Alabama lawmakers question parole board chair on low releases, lack of responsiveness
Family members of people incarcerated in the Alabama prison system wear shirts calling for reform during a Legislative Prison Oversight Committee meeting in Montgomery, Ala., on Wednesday, Oct. 23, 2024.
MONTGOMERY, Ala. (AP) — Alabama lawmakers on Wednesday sharply questioned the head of the state parole board about their low release rates and why lawmakers had not received information they requested months ago from the board.
Leigh Gwathney, the chairwoman of the three-person Board of Pardons and Paroles, appeared before the Legislative Prison Committee in a sometimes tense meeting to take lawmakers’ questions about the parole process.
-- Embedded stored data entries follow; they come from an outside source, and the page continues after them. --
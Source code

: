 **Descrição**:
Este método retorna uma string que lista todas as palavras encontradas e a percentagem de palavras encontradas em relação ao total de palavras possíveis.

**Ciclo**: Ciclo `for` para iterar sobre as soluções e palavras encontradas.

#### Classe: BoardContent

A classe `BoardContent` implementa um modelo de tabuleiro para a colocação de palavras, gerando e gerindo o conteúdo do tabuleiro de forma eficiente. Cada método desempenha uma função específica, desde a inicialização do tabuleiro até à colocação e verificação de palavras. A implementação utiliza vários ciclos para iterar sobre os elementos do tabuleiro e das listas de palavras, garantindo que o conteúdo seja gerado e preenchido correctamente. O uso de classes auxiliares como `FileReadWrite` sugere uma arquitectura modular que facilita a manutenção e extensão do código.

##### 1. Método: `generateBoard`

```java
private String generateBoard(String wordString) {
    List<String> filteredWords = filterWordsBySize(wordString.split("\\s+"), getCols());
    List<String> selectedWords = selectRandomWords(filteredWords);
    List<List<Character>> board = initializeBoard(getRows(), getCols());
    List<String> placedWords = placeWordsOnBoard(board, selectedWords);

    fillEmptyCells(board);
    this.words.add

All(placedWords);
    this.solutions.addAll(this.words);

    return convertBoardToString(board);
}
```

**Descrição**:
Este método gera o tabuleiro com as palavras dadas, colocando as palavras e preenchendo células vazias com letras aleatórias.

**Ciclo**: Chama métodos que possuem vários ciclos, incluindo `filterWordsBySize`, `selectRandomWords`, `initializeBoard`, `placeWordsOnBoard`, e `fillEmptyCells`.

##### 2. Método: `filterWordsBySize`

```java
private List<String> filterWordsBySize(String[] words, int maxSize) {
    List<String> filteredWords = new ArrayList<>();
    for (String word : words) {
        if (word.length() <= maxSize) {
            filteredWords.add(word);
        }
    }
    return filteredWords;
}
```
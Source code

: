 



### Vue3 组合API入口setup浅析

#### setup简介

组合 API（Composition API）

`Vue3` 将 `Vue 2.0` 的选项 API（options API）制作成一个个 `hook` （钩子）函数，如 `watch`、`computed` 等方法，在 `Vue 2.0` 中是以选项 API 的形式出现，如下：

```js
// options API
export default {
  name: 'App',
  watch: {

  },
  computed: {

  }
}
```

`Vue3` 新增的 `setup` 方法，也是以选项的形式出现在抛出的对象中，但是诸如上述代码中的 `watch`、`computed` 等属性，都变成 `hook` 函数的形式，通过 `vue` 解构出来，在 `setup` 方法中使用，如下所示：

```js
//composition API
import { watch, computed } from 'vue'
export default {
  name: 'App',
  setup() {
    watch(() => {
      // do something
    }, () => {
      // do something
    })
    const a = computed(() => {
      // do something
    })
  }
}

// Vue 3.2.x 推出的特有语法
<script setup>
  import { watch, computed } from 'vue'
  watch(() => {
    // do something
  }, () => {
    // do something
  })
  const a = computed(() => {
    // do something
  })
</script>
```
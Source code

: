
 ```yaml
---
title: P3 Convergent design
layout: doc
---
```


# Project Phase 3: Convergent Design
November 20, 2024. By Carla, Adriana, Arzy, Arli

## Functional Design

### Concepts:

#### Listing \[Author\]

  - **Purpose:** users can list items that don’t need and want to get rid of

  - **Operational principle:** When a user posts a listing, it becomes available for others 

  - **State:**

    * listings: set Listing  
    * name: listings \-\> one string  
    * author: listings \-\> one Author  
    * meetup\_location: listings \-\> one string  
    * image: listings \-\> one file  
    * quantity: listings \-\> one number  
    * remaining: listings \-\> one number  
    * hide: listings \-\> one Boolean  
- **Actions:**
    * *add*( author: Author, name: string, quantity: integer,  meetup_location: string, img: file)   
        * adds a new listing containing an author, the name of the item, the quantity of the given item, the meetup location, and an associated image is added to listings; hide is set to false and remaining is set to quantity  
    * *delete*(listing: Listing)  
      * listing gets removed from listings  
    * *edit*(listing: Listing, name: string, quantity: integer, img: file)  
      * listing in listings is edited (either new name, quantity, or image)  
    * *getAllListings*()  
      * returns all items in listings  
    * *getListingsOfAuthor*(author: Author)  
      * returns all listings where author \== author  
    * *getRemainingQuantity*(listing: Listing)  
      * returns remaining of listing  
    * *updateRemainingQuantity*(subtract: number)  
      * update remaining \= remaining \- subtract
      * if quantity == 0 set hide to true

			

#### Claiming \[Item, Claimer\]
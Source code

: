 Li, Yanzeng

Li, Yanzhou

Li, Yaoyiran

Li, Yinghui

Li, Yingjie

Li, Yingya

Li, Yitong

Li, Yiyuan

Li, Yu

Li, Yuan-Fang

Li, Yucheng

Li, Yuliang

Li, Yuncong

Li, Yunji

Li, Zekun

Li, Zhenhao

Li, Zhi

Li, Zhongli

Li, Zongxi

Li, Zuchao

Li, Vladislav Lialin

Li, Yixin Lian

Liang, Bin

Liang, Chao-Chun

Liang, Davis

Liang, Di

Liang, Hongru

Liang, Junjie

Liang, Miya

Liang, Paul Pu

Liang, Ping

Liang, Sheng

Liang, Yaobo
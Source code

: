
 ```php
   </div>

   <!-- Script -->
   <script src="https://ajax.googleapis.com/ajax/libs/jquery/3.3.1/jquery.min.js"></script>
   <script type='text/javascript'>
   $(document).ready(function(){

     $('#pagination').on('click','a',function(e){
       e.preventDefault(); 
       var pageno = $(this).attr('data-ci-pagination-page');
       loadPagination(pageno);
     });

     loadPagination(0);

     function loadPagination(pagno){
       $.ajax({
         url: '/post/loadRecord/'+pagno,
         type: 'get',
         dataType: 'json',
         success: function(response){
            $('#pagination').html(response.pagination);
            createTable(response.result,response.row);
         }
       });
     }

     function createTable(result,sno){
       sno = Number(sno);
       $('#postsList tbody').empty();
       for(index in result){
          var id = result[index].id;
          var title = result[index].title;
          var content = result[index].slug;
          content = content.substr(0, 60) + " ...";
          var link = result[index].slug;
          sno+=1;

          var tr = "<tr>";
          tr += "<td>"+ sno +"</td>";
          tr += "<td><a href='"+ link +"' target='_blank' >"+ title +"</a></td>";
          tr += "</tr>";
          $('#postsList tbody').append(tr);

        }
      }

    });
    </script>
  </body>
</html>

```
The meeting was marked by a series of terse exchanges as lawmakers accused Gwathney of not answering their questions.
Alabama’s parole rate has plummeted over recent years. The percentage of inmates being granted parole after their hearing fell from 53% in 2018 to a historic low of 8% last year. The rate rose back to about 20% this year but it continues to be well below the recommendations of state-created guidelines that suggest more inmates are worthy of release.
State Sen. Clyde Chambliss, a Republican from Prattville, expressed frustration that the committee has not received information it requested in January from Gwathney about parole rates and the decision-making process.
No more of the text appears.